An Introduction to Couchbase

Onyancha Brian Henry
Posted in:

Relational database systems are falling short in recent years generally due to exponential rise of web applications and drastic growth of the internet. The new generation of enterprise requirements justified the need to establish database systems which are more dynamic, hence the Non-relational DBMS. With the fixed data model of relational databases, it is quite difficult to make major adjustments that could lead to a fast performing database. To be seccant, mobile and modern web applications evolve more rapidly than legacy applications such as enterprise planning applications, hence need to consider speed and agility.

Due to future change expectations in data structure for a given application, it is also advisable to perform the changes in data models within a database in an easy and secure manner. With relational databases, this is very expensive basically because it involves a fixed data model. On the other hand, Non-relational databases offer some flexibility to changes in the data models and schema design and therefore accommodate the rising changes to application needs.

The major reasons to use a Non-Relational DBM include:

  • More users are joining the platform hence need to scale out to support thousands of them and maintain high availability of data so as to improve on data integrity
  • Expectations for data changes and differences. Users have different interests hence your platform need to support different data structures and continuous streams of real-time data.
  • Data is getting bigger. With time you will have to store a lot of customer data and data from different sources.
  • Cloud computing. As the number of customers rises you need to come up with techniques such as scaling on demand, replicating data but at the same time minimize on resources cost.

Couchbase Architecture

Couchbase database is a NoSQL DBMS that has come to rise due to its high performing power as well as integrating the most essential features of a Non-relational database. It achieves this through 2 major technologies that are:

  1. CouchDB a concept that supports storage of data in JSON format hence supporting document-oriented model.
  2. Membase technique that enhances high data availability through replication and sharding thus improving on performance.

CouchDB has a highly tuned storage engine designed to handle update transactions and query processing in real-time.

Couchbase Storage Mechanism

CouchDB storage structure supports SQLite DB and CouchDB through a defined data server interface from which these storage structures can be connected. CouchDB is most preferred since it provides a very powerful storage mechanism as far as the Couchbase technology is concerned.

Unlike other storage technologies whereby an update has to be altered for a selected document, with CouchDB data are written to a file in an append-only manner. This enables sequential writes for updates besides providing an optimized access pattern for inputs and outputs.
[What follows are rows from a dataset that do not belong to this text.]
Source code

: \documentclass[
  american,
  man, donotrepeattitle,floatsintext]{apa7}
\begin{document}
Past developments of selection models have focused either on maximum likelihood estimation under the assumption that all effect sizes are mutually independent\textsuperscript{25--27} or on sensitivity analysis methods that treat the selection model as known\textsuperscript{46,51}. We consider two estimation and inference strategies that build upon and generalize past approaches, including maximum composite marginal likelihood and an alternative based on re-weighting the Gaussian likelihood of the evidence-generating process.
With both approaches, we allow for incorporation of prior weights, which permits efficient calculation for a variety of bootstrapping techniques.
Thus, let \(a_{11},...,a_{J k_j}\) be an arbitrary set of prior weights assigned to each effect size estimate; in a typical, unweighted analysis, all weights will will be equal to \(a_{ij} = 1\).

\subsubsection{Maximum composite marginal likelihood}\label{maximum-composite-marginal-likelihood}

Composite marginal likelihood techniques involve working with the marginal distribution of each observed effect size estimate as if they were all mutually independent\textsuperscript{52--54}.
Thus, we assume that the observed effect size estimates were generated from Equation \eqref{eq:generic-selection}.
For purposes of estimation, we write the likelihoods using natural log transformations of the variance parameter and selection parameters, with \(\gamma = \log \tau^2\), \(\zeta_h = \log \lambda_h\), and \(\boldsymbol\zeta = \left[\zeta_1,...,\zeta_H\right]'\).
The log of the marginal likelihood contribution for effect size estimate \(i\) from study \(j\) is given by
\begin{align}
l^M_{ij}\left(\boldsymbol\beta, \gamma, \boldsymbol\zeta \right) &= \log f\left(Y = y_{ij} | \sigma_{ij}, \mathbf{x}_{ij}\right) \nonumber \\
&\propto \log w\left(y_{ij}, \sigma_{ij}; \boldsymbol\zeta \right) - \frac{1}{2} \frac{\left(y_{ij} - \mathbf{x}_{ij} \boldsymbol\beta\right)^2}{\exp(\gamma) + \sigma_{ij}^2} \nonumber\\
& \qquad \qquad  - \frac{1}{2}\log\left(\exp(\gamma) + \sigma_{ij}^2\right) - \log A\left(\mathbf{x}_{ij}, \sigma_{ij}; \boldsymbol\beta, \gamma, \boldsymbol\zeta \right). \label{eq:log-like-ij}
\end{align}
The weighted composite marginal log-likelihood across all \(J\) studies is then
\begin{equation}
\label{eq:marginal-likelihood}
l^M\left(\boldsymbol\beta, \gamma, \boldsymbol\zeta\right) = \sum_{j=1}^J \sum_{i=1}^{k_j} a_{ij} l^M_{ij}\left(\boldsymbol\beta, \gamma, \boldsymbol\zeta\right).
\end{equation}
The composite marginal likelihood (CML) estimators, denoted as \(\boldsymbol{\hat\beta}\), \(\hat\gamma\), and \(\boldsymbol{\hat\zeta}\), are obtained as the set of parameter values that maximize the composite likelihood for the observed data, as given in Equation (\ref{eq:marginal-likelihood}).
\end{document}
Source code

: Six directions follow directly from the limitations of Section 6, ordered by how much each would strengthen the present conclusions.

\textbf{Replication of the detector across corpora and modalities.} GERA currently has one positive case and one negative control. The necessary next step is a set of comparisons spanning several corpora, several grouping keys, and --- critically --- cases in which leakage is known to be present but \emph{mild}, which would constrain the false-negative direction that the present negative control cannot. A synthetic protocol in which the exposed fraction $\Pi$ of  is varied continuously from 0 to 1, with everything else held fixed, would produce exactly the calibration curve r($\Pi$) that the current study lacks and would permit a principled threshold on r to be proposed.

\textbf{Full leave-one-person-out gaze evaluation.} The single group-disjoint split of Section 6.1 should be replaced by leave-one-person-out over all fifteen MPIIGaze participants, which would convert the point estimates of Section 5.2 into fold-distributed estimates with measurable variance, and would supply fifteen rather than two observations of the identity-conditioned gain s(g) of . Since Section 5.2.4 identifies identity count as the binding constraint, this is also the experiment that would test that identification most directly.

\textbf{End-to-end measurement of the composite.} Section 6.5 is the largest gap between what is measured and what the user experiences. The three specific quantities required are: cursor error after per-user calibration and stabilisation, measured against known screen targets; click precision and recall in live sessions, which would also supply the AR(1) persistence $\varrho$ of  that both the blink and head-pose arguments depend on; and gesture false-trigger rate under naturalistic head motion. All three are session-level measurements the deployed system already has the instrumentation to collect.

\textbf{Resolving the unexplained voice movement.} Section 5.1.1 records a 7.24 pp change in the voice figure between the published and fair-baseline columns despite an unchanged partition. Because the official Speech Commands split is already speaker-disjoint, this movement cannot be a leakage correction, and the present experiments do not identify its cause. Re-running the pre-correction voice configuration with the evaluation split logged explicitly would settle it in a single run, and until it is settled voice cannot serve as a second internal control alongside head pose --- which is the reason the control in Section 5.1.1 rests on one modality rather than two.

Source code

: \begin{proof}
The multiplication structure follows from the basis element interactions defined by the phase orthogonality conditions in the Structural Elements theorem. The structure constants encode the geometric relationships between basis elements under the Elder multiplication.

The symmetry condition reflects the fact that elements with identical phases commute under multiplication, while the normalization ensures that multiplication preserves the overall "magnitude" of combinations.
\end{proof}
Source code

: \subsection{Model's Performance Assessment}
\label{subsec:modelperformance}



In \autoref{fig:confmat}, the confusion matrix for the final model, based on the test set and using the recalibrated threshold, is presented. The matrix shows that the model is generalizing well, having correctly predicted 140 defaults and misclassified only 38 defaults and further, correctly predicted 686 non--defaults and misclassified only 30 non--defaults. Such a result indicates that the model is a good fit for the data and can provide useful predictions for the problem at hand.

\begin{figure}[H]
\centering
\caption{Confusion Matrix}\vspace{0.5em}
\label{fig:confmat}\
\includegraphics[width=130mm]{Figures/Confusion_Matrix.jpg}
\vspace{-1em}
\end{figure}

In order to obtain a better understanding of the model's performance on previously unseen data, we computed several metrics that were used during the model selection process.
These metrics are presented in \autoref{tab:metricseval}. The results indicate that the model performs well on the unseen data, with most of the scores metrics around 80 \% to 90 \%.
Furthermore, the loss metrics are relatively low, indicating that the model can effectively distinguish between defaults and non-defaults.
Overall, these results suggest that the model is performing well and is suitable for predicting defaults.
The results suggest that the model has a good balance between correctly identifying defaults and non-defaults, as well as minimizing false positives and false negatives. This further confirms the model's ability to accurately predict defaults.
Data management in Couchbase server is achieved through buckets which are isolated virtual containers for data. The write file mentioned above is provided by this bucket generally known as vBucket. A bucket in Couchbase can be defined as a logical grouping of physical resources within a cluster of Couchbase servers. Buckets play an important role in ensuring a secure mechanism for managing, organizing and analyzing data storage resources.

Flusher Thread

Updates in Couchbase are asynchronous hence carried out in 3 steps. The update is done by a flusher thread in batches and this is how it works:

  1. All pending write requests are picked from a dirty queue and de-duplicated multiple update requests to the same document.
  2. The requests are sorted by key into corresponding vBucket after opening the corresponding file.
  3. The following is appended to the vBucket file in the same contiguous sequence.
    • All document contents in such write request batch. I.e. [length, crc, content] in a sequential manner.
    • BTree by-id which is an index that stores the mapping from document id to the document’s position on the disk.
    • BTree by-seq which is an index that stores the mapping from sequence number to the document’s position on the disk.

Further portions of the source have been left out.